[ACTIVITY] Each line that includes "платформенным" must be copied from the records.

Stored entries
━━━━━━

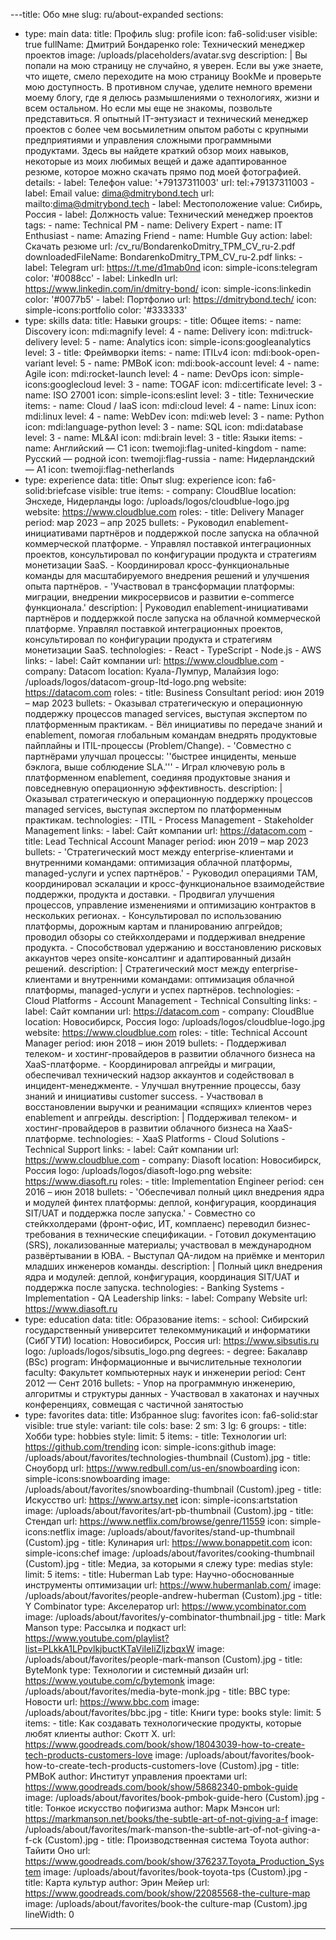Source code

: ---title: Обо мне
slug: ru/about-expanded
sections:
  - type: main
    data:
      title: Профиль
      slug: profile
      icon: fa6-solid:user
      visible: true
      fullName: Дмитрий Бондаренко
      role: Технический менеджер проектов
      image: /uploads/placeholders/avatar.svg
      description: |
        Вы попали на мою страницу не случайно, я уверен. Если вы уже знаете, что ищете, смело переходите на мою страницу BookMe и проверьте мою доступность. В противном случае, уделите немного времени моему блогу, где я делюсь размышлениями о технологиях, жизни и всем остальном.
        Но если мы еще не знакомы, позвольте представиться. Я опытный IT-энтузиаст и технический менеджер проектов с более чем восьмилетним опытом работы с крупными предприятиями и управления сложными программными продуктами. Здесь вы найдете краткий обзор моих навыков, некоторые из моих любимых вещей и даже адаптированное резюме, которое можно скачать прямо под моей фотографией.
      details:
        - label: Телефон
          value: '+79137311003'
          url: tel:+79137311003
        - label: Email
          value: dima@dmitrybond.tech
          url: mailto:dima@dmitrybond.tech
        - label: Местоположение
          value: Сибирь, Россия
        - label: Должность
          value: Технический менеджер проектов
      tags:
        - name: Technical PM
        - name: Delivery Expert
        - name: IT Enthusiast
        - name: Amazing Friend
        - name: Humble Guy
      action:
        label: Скачать резюме
        url: /cv_ru/BondarenkoDmitry_TPM_CV_ru-2.pdf
        downloadedFileName: BondarenkoDmitry_TPM_CV_ru-2.pdf
      links:
        - label: Telegram
          url: https://t.me/d1mab0nd
          icon: simple-icons:telegram
          color: '#0088cc'
        - label: LinkedIn
          url: https://www.linkedin.com/in/dmitry-bond/
          icon: simple-icons:linkedin
          color: '#0077b5'
        - label: Портфолио
          url: https://dmitrybond.tech/
          icon: simple-icons:portfolio
          color: '#333333'
  - type: skills
    data:
      title: Навыки
      groups:
        - title: Общее
          items:
            - name: Discovery
              icon: mdi:magnify
              level: 4
            - name: Delivery
              icon: mdi:truck-delivery
              level: 5
            - name: Analytics
              icon: simple-icons:googleanalytics
              level: 3
        - title: Фреймворки
          items:
            - name: ITILv4
              icon: mdi:book-open-variant
              level: 5
            - name: PMBoK
              icon: mdi:book-account
              level: 4
            - name: Agile
              icon: mdi:rocket-launch
              level: 4
            - name: DevOps
              icon: simple-icons:googlecloud
              level: 3
            - name: TOGAF
              icon: mdi:certificate
              level: 3
            - name: ISO 27001
              icon: simple-icons:eslint
              level: 3
        - title: Технические
          items:
            - name: Cloud / IaaS
              icon: mdi:cloud
              level: 4
            - name: Linux
              icon: mdi:linux
              level: 4
            - name: WebDev
              icon: mdi:web
              level: 3
            - name: Python
              icon: mdi:language-python
              level: 3
            - name: SQL
              icon: mdi:database
              level: 3
            - name: ML&AI
              icon: mdi:brain
              level: 3
        - title: Языки
          items:
            - name: Английский — C1
              icon: twemoji:flag-united-kingdom
            - name: Русский — родной
              icon: twemoji:flag-russia
            - name: Нидерландский — A1
              icon: twemoji:flag-netherlands
  - type: experience
    data:
      title: Опыт
      slug: experience
      icon: fa6-solid:briefcase
      visible: true
      items:
        - company: CloudBlue
          location: Энсхеде, Нидерланды
          logo: /uploads/logos/cloudblue-logo.jpg
          website: https://www.cloudblue.com
          roles:
            - title: Delivery Manager
              period: мар 2023 – апр 2025
              bullets:
                - Руководил enablement-инициативами партнёров и поддержкой после запуска на облачной коммерческой платформе.
                - Управлял поставкой интеграционных проектов, консультировал по конфигурации продукта и стратегиям монетизации SaaS.
                - Координировал кросс-функциональные команды для масштабируемого внедрения решений и улучшения опыта партнёров.
                - 'Участвовал в трансформации платформы: миграции, внедрении микросервисов и развитии e-commerce функционала.'
              description: |
                Руководил enablement-инициативами партнёров и поддержкой после запуска на облачной коммерческой платформе. 
                Управлял поставкой интеграционных проектов, консультировал по конфигурации продукта и стратегиям монетизации SaaS.
              technologies:
                - React
                - TypeScript
                - Node.js
                - AWS
              links:
                - label: Сайт компании
                  url: https://www.cloudblue.com
        - company: Datacom
          location: Куала-Лумпур, Малайзия
          logo: /uploads/logos/datacom-group-ltd-logo.png
          website: https://datacom.com
          roles:
            - title: Business Consultant
              period: июн 2019 – мар 2023
              bullets:
                - Оказывал стратегическую и операционную поддержку процессов managed services, выступая экспертом по платформенным практикам.
                - Вёл инициативы по передаче знаний и enablement, помогая глобальным командам внедрять продуктовые пайплайны и ITIL-процессы (Problem/Change).
                - 'Совместно с партнёрами улучшал процессы: ''быстрее инциденты, меньше бэклога, выше соблюдение SLA.'''
                - Играл ключевую роль в платформенном enablement, соединяя продуктовые знания и повседневную операционную эффективность.
              description: |
                Оказывал стратегическую и операционную поддержку процессов managed services, выступая экспертом по платформенным практикам.
              technologies:
                - ITIL
                - Process Management
                - Stakeholder Management
              links:
                - label: Сайт компании
                  url: https://datacom.com
            - title: Lead Technical Account Manager
              period: июн 2019 – мар 2023
              bullets:
                - 'Стратегический мост между enterprise-клиентами и внутренними командами: оптимизация облачной платформы, managed-услуги и успех партнёров.'
                - Руководил операциями TAM, координировал эскалации и кросс-функциональное взаимодействие поддержки, продукта и доставки.
                - Продвигал улучшения процессов, управление изменениями и оптимизацию контрактов в нескольких регионах.
                - Консультировал по использованию платформы, дорожным картам и планированию апгрейдов; проводил обзоры со стейкхолдерами и поддерживал внедрение продукта.
                - Способствовал удержанию и восстановлению рисковых аккаунтов через onsite-консалтинг и адаптированный дизайн решений.
              description: |
                Стратегический мост между enterprise-клиентами и внутренними командами: оптимизация облачной платформы, managed-услуги и успех партнёров.
              technologies:
                - Cloud Platforms
                - Account Management
                - Technical Consulting
              links:
                - label: Сайт компании
                  url: https://datacom.com
        - company: CloudBlue
          location: Новосибирск, Россия
          logo: /uploads/logos/cloudblue-logo.jpg
          website: https://www.cloudblue.com
          roles:
            - title: Technical Account Manager
              period: июн 2018 – июн 2019
              bullets:
                - Поддерживал телеком- и хостинг-провайдеров в развитии облачного бизнеса на XaaS-платформе.
                - Координировал апгрейды и миграции, обеспечивал технический надзор аккаунтов и содействовал в инцидент-менеджменте.
                - Улучшал внутренние процессы, базу знаний и инициативы customer success.
                - Участвовал в восстановлении выручки и реанимации «спящих» клиентов через enablement и апгрейды.
              description: |
                Поддерживал телеком- и хостинг-провайдеров в развитии облачного бизнеса на XaaS-платформе.
              technologies:
                - XaaS Platforms
                - Cloud Solutions
                - Technical Support
              links:
                - label: Сайт компании
                  url: https://www.cloudblue.com
        - company: Diasoft
          location: Новосибирск, Россия
          logo: /uploads/logos/diasoft-logo.png
          website: https://www.diasoft.ru
          roles:
            - title: Implementation Engineer
              period: сен 2016 – июн 2018
              bullets:
                - 'Обеспечивал полный цикл внедрения ядра и модулей финтех платформы: деплой, конфигурация, координация SIT/UAT и поддержка после запуска.'
                - Совместно со стейкхолдерами (фронт-офис, ИТ, комплаенс) переводил бизнес-требования в технические спецификации.
                - Готовил документацию (SRS), локализованные материалы; участвовал в международном развёртывании в ЮВА.
                - Выступал QA-лидом на приёмке и менторил младших инженеров команды.
              description: |
                Полный цикл внедрения ядра и модулей: деплой, конфигурация, координация SIT/UAT и поддержка после запуска.
              technologies:
                - Banking Systems
                - Implementation
                - QA Leadership
              links: 
                - label: Company Website
                  url: https://www.diasoft.ru
  - type: education
    data:
      title: Образование
      items:
        - school: Сибирский государственный университет телекоммуникаций и информатики (СибГУТИ)
          location: Новосибирск, Россия
          url: https://www.sibsutis.ru
          logo: /uploads/logos/sibsutis_logo.png
          degrees:
            - degree: Бакалавр (BSc)
              program: Информационные и вычислительные технологии
              faculty: Факультет компьютерных наук и инженерии
              period: Сент 2012 — Сент 2016
              bullets:
                - Упор на программную инженерию, алгоритмы и структуры данных
                - Участвовал в хакатонах и научных конференциях, совмещая с частичной занятостью
  - type: favorites
    data:
      title: Избранное
      slug: favorites
      icon: fa6-solid:star
      visible: true
      style:
        variant: tile
        cols:
          base: 2
          sm: 3
          lg: 6
      groups:
        - title: Хобби
          type: hobbies
          style:
            limit: 5
          items:
            - title: Технологии
              url: https://github.com/trending
              icon: simple-icons:github
              image: /uploads/about/favorites/technologies-thumbnail (Custom).jpg
            - title: Сноуборд
              url: https://www.redbull.com/us-en/snowboarding
              icon: simple-icons:snowboarding
              image: /uploads/about/favorites/snowboarding-thumbnail (Custom).jpeg
            - title: Искусство
              url: https://www.artsy.net
              icon: simple-icons:artstation
              image: /uploads/about/favorites/art-pb-thumbnail (Custom).jpg
            - title: Стендап
              url: https://www.netflix.com/browse/genre/11559
              icon: simple-icons:netflix
              image: /uploads/about/favorites/stand-up-thumbnail (Custom).jpg
            - title: Кулинария
              url: https://www.bonappetit.com
              icon: simple-icons:chef
              image: /uploads/about/favorites/cooking-thumbnail (Custom).jpg
        - title: Медиа, за которыми я слежу
          type: medias
          style:
            limit: 5
          items:
            - title: Huberman Lab
              type: Научно-обоснованные инструменты оптимизации
              url: https://www.hubermanlab.com/
              image: /uploads/about/favorites/people-andrew-huberman (Custom).jpg
            - title: Y Combinator
              type: Акселератор
              url: https://www.ycombinator.com
              image: /uploads/about/favorites/y-combinator-thumbnail.jpg
            - title: Mark Manson
              type: Рассылка и подкаст
              url: https://www.youtube.com/playlist?list=PLkkA1LPpvlkjbuctKTaViIeIiZljzbqxW
              image: /uploads/about/favorites/people-mark-manson (Custom).jpg
            - title: ByteMonk
              type: Технологии и системный дизайн
              url: https://www.youtube.com/c/bytemonk
              image: /uploads/about/favorites/media-byte-monk.jpg
            - title: BBC
              type: Новости
              url: https://www.bbc.com
              image: /uploads/about/favorites/bbc.jpg
        - title: Книги
          type: books
          style:
            limit: 5
          items:
            - title: Как создавать технологические продукты, которые любят клиенты
              author: Скотт Х.
              url: https://www.goodreads.com/book/show/18043039-how-to-create-tech-products-customers-love
              image: /uploads/about/favorites/book-how-to-create-tech-products-customers-love (Custom).jpg
            - title: PMBoK
              author: Институт управления проектами
              url: https://www.goodreads.com/book/show/58682340-pmbok-guide
              image: /uploads/about/favorites/book-pmbok-guide-hero (Custom).jpg
            - title: Тонкое искусство пофигизма
              author: Марк Мэнсон
              url: https://markmanson.net/books/the-subtle-art-of-not-giving-a-f
              image: /uploads/about/favorites/mark-manson-the-subtle-art-of-not-giving-a-f-ck (Custom).jpg
            - title: Производственная система Toyota
              author: Тайити Оно
              url: https://www.goodreads.com/book/show/376237.Toyota_Production_System
              image: /uploads/about/favorites/book-toyota-tps (Custom).jpg
            - title: Карта культур
              author: Эрин Мейер
              url: https://www.goodreads.com/book/show/22085568-the-culture-map
              image: /uploads/about/favorites/book-the culture-map (Custom).jpg
lineWidth: 0
---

━━━━━━

[RESULT OF THE TASK]
                - Оказывал стратегическую и операционную поддержку процессов managed services, выступая экспертом по платформенным практикам.
                Оказывал стратегическую и операционную поддержку процессов managed services, выступая экспертом по платформенным практикам.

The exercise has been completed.